* **WORK REQUEST**:
Please tally the lines in the records that include the word "match" and answer with the bare number.

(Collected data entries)
····················

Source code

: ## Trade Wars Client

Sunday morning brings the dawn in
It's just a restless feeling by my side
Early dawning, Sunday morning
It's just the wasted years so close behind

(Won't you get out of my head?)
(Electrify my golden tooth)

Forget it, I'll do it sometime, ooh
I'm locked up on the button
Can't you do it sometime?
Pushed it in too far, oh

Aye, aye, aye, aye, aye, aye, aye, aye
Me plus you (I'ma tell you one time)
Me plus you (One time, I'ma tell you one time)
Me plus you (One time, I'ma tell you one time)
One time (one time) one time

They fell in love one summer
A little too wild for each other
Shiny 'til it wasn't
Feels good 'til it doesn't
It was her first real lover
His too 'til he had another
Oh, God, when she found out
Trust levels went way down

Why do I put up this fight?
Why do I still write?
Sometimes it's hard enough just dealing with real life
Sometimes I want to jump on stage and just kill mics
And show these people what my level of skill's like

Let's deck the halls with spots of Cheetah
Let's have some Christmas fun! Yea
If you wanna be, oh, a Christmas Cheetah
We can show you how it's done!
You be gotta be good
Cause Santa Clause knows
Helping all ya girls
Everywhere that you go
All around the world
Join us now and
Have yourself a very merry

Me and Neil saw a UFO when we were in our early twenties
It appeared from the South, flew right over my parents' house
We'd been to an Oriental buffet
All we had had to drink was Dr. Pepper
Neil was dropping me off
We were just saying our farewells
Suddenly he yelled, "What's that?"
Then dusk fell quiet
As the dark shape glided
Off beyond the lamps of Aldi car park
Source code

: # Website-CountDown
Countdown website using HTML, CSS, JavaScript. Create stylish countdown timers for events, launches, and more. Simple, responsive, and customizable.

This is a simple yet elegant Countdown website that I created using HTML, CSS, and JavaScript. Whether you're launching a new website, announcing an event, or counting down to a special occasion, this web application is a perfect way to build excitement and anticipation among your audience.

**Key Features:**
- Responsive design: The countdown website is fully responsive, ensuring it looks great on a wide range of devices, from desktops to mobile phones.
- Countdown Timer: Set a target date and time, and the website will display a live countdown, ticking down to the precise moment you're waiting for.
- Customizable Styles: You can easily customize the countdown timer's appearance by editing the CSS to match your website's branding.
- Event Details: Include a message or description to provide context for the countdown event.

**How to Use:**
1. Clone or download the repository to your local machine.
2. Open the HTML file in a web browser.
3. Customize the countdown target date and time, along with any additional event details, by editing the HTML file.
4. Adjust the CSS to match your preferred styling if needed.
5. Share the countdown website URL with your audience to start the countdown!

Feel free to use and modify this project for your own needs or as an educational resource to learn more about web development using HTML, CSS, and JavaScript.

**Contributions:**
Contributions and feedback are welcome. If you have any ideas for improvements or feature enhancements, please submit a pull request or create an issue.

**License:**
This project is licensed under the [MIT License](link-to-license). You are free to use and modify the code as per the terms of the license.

····················

* **EXERCISE RESULT**:
2